▶ _GOAL OF THE EXERCISE_
Scan the listing below. Return every line containing the string "blocked".
:::
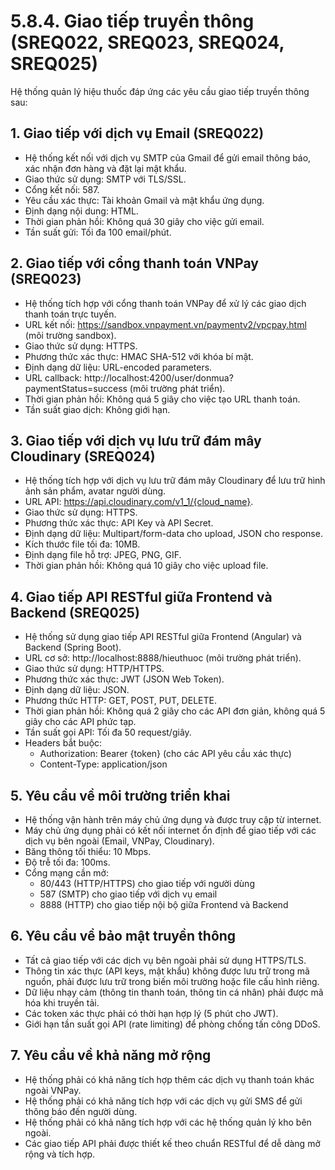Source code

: # 5.8.4. Giao tiếp truyền thông (SREQ022, SREQ023, SREQ024, SREQ025)

Hệ thống quản lý hiệu thuốc đáp ứng các yêu cầu giao tiếp truyền thông sau:

## 1. Giao tiếp với dịch vụ Email (SREQ022)

- Hệ thống kết nối với dịch vụ SMTP của Gmail để gửi email thông báo, xác nhận đơn hàng và đặt lại mật khẩu.
- Giao thức sử dụng: SMTP với TLS/SSL.
- Cổng kết nối: 587.
- Yêu cầu xác thực: Tài khoản Gmail và mật khẩu ứng dụng.
- Định dạng nội dung: HTML.
- Thời gian phản hồi: Không quá 30 giây cho việc gửi email.
- Tần suất gửi: Tối đa 100 email/phút.

## 2. Giao tiếp với cổng thanh toán VNPay (SREQ023)

- Hệ thống tích hợp với cổng thanh toán VNPay để xử lý các giao dịch thanh toán trực tuyến.
- URL kết nối: https://sandbox.vnpayment.vn/paymentv2/vpcpay.html (môi trường sandbox).
- Giao thức sử dụng: HTTPS.
- Phương thức xác thực: HMAC SHA-512 với khóa bí mật.
- Định dạng dữ liệu: URL-encoded parameters.
- URL callback: http://localhost:4200/user/donmua?paymentStatus=success (môi trường phát triển).
- Thời gian phản hồi: Không quá 5 giây cho việc tạo URL thanh toán.
- Tần suất giao dịch: Không giới hạn.

## 3. Giao tiếp với dịch vụ lưu trữ đám mây Cloudinary (SREQ024)

- Hệ thống tích hợp với dịch vụ lưu trữ đám mây Cloudinary để lưu trữ hình ảnh sản phẩm, avatar người dùng.
- URL API: https://api.cloudinary.com/v1_1/{cloud_name}.
- Giao thức sử dụng: HTTPS.
- Phương thức xác thực: API Key và API Secret.
- Định dạng dữ liệu: Multipart/form-data cho upload, JSON cho response.
- Kích thước file tối đa: 10MB.
- Định dạng file hỗ trợ: JPEG, PNG, GIF.
- Thời gian phản hồi: Không quá 10 giây cho việc upload file.

## 4. Giao tiếp API RESTful giữa Frontend và Backend (SREQ025)

- Hệ thống sử dụng giao tiếp API RESTful giữa Frontend (Angular) và Backend (Spring Boot).
- URL cơ sở: http://localhost:8888/hieuthuoc (môi trường phát triển).
- Giao thức sử dụng: HTTP/HTTPS.
- Phương thức xác thực: JWT (JSON Web Token).
- Định dạng dữ liệu: JSON.
- Phương thức HTTP: GET, POST, PUT, DELETE.
- Thời gian phản hồi: Không quá 2 giây cho các API đơn giản, không quá 5 giây cho các API phức tạp.
- Tần suất gọi API: Tối đa 50 request/giây.
- Headers bắt buộc:
  - Authorization: Bearer {token} (cho các API yêu cầu xác thực)
  - Content-Type: application/json

## 5. Yêu cầu về môi trường triển khai

- Hệ thống vận hành trên máy chủ ứng dụng và được truy cập từ internet.
- Máy chủ ứng dụng phải có kết nối internet ổn định để giao tiếp với các dịch vụ bên ngoài (Email, VNPay, Cloudinary).
- Băng thông tối thiểu: 10 Mbps.
- Độ trễ tối đa: 100ms.
- Cổng mạng cần mở:
  - 80/443 (HTTP/HTTPS) cho giao tiếp với người dùng
  - 587 (SMTP) cho giao tiếp với dịch vụ email
  - 8888 (HTTP) cho giao tiếp nội bộ giữa Frontend và Backend

## 6. Yêu cầu về bảo mật truyền thông

- Tất cả giao tiếp với các dịch vụ bên ngoài phải sử dụng HTTPS/TLS.
- Thông tin xác thực (API keys, mật khẩu) không được lưu trữ trong mã nguồn, phải được lưu trữ trong biến môi trường hoặc file cấu hình riêng.
- Dữ liệu nhạy cảm (thông tin thanh toán, thông tin cá nhân) phải được mã hóa khi truyền tải.
- Các token xác thực phải có thời hạn hợp lý (5 phút cho JWT).
- Giới hạn tần suất gọi API (rate limiting) để phòng chống tấn công DDoS.

## 7. Yêu cầu về khả năng mở rộng

- Hệ thống phải có khả năng tích hợp thêm các dịch vụ thanh toán khác ngoài VNPay.
- Hệ thống phải có khả năng tích hợp với các dịch vụ gửi SMS để gửi thông báo đến người dùng.
- Hệ thống phải có khả năng tích hợp với các hệ thống quản lý kho bên ngoài.
- Các giao tiếp API phải được thiết kế theo chuẩn RESTful để dễ dàng mở rộng và tích hợp.
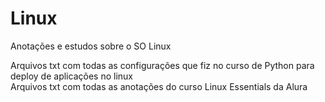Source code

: # Linux
 Anotações e estudos sobre o SO Linux



Arquivos txt com todas as configurações que fiz no curso de Python para deploy de aplicações no linux <br>
Arquivos txt com todas as anotações do curso Linux Essentials da Alura
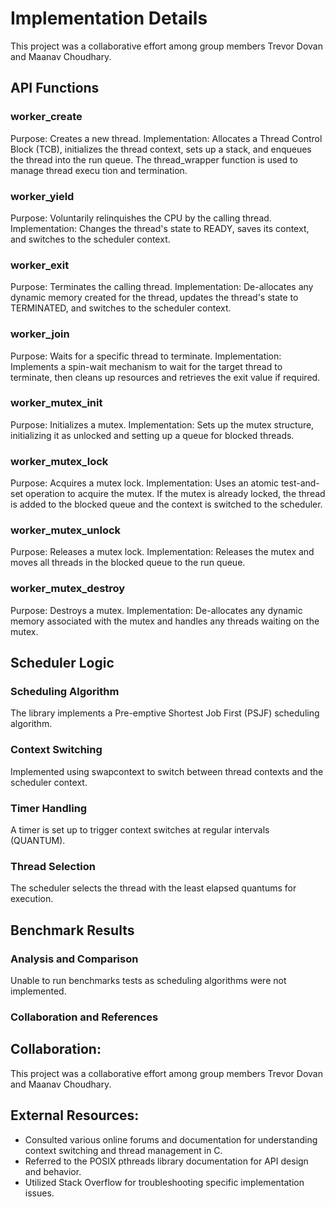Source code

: # Implementation Details

This project was a collaborative effort among group members Trevor Dovan and Maanav Choudhary.

## API Functions

### worker_create
Purpose: Creates a new thread.
Implementation: Allocates a Thread Control Block (TCB), initializes the thread context, sets up a stack, and enqueues the thread into the run queue. The thread_wrapper function is used to manage thread execu tion and termination.

### worker_yield
Purpose: Voluntarily relinquishes the CPU by the calling thread.
Implementation: Changes the thread's state to READY, saves its context, and switches to the scheduler context.

### worker_exit
Purpose: Terminates the calling thread.
Implementation: De-allocates any dynamic memory created for the thread, updates the thread's state to TERMINATED, and switches to the scheduler context.

### worker_join
Purpose: Waits for a specific thread to terminate.
Implementation: Implements a spin-wait mechanism to wait for the target thread to terminate, then cleans up resources and retrieves the exit value if required.

### worker_mutex_init
Purpose: Initializes a mutex.
Implementation: Sets up the mutex structure, initializing it as unlocked and setting up a queue for blocked threads.

### worker_mutex_lock
Purpose: Acquires a mutex lock.
Implementation: Uses an atomic test-and-set operation to acquire the mutex. If the mutex is already locked, the thread is added to the blocked queue and the context is switched to the scheduler.

### worker_mutex_unlock
Purpose: Releases a mutex lock.
Implementation: Releases the mutex and moves all threads in the blocked queue to the run queue.

### worker_mutex_destroy
Purpose: Destroys a mutex.
Implementation: De-allocates any dynamic memory associated with the mutex and handles any threads waiting on the mutex.

## Scheduler Logic

### Scheduling Algorithm
The library implements a Pre-emptive Shortest Job First (PSJF) scheduling algorithm.

### Context Switching
Implemented using swapcontext to switch between thread contexts and the scheduler context.

### Timer Handling
A timer is set up to trigger context switches at regular intervals (QUANTUM).

### Thread Selection
The scheduler selects the thread with the least elapsed quantums for execution.

## Benchmark Results

### Analysis and Comparison
Unable to run benchmarks tests as scheduling algorithms were not implemented.

### Collaboration and References

## Collaboration: 
This project was a collaborative effort among group members Trevor Dovan and Maanav Choudhary.

## External Resources:
- Consulted various online forums and documentation for understanding context switching and thread management in C.
- Referred to the POSIX pthreads library documentation for API design and behavior.
- Utilized Stack Overflow for troubleshooting specific implementation issues.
:::
▶ _RESULT FOR THIS TASK_
Implementation: Sets up the mutex structure, initializing it as unlocked and setting up a queue for blocked threads.
Implementation: Uses an atomic test-and-set operation to acquire the mutex. If the mutex is already locked, the thread is added to the blocked queue and the context is switched to the scheduler.
Implementation: Releases the mutex and moves all threads in the blocked queue to the run queue.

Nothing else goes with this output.